Environmental news site InfoAmazonia, which pioneered using satellite data for reporting, is adding a new source to its coverage: observations from the ground.
The site will gather and share information from people living and working in the Amazon, including “indigenous communities, researchers, NGOs, students and engaged citizens acting on social media,” said Brazil-based data journalist Gustavo Faleiros, who founded the site. These reports will show how “data from satellites in the sky relates to the reality on the ground.”
“The perspective from human observation [will add] to the precision of the data provided by satellite,” said Faleiros, who leads InfoAmazonia as part of his ICFJ Knight International Journalism Fellowship. “We believe that bringing citizen information to the platform will add depth and context to data we obtain by remote sensing.”

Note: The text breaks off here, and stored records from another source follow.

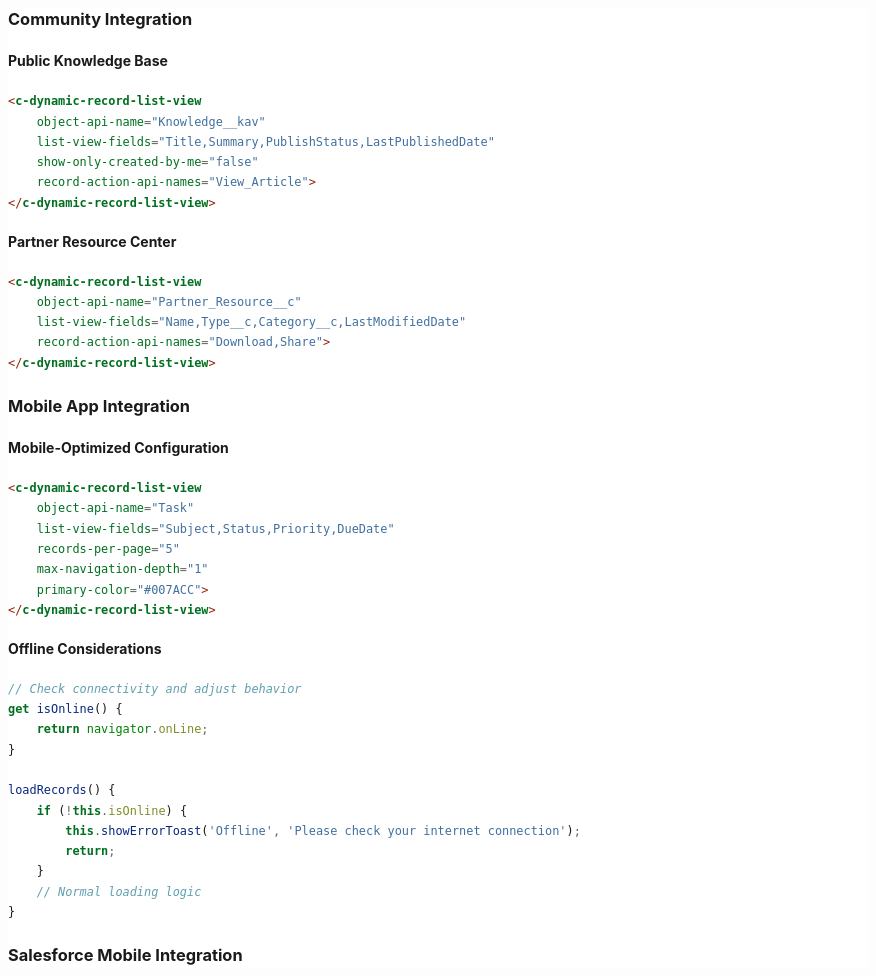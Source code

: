 ### Community Integration

#### Public Knowledge Base
```html
<c-dynamic-record-list-view
    object-api-name="Knowledge__kav"
    list-view-fields="Title,Summary,PublishStatus,LastPublishedDate"
    show-only-created-by-me="false"
    record-action-api-names="View_Article">
</c-dynamic-record-list-view>
```

#### Partner Resource Center
```html
<c-dynamic-record-list-view
    object-api-name="Partner_Resource__c"
    list-view-fields="Name,Type__c,Category__c,LastModifiedDate"
    record-action-api-names="Download,Share">
</c-dynamic-record-list-view>
```

### Mobile App Integration

#### Mobile-Optimized Configuration
```html
<c-dynamic-record-list-view
    object-api-name="Task"
    list-view-fields="Subject,Status,Priority,DueDate"
    records-per-page="5"
    max-navigation-depth="1"
    primary-color="#007ACC">
</c-dynamic-record-list-view>
```

#### Offline Considerations
```javascript
// Check connectivity and adjust behavior
get isOnline() {
    return navigator.onLine;
}

loadRecords() {
    if (!this.isOnline) {
        this.showErrorToast('Offline', 'Please check your internet connection');
        return;
    }
    // Normal loading logic
}
```

### Salesforce Mobile Integration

For example, when InfoAmazonia updates its map of deforestation in the region with fresh satellite data, communities in the affected regions can verify the new information and help explain it.
“Satellites do see a lot of things, but they do not tell you the reasons why an area of forest has been cleared,” Faleiros said. Is it “now being used for cattle ranching or mining? You can guess based on your experience, but the real story, the characters involved, the human dimension will emerge from the ground reporting.”
To make it happen, InfoAmazonia is partnering with NGOs in the nine countries of the Amazon rainforest region. The crowdsourcing initiative has financial support from the Avina and Skoll foundations. Together, they are donating US$114,000 for InfoAmazonia to build applications that enable citizen reporting, data sharing and fact checking.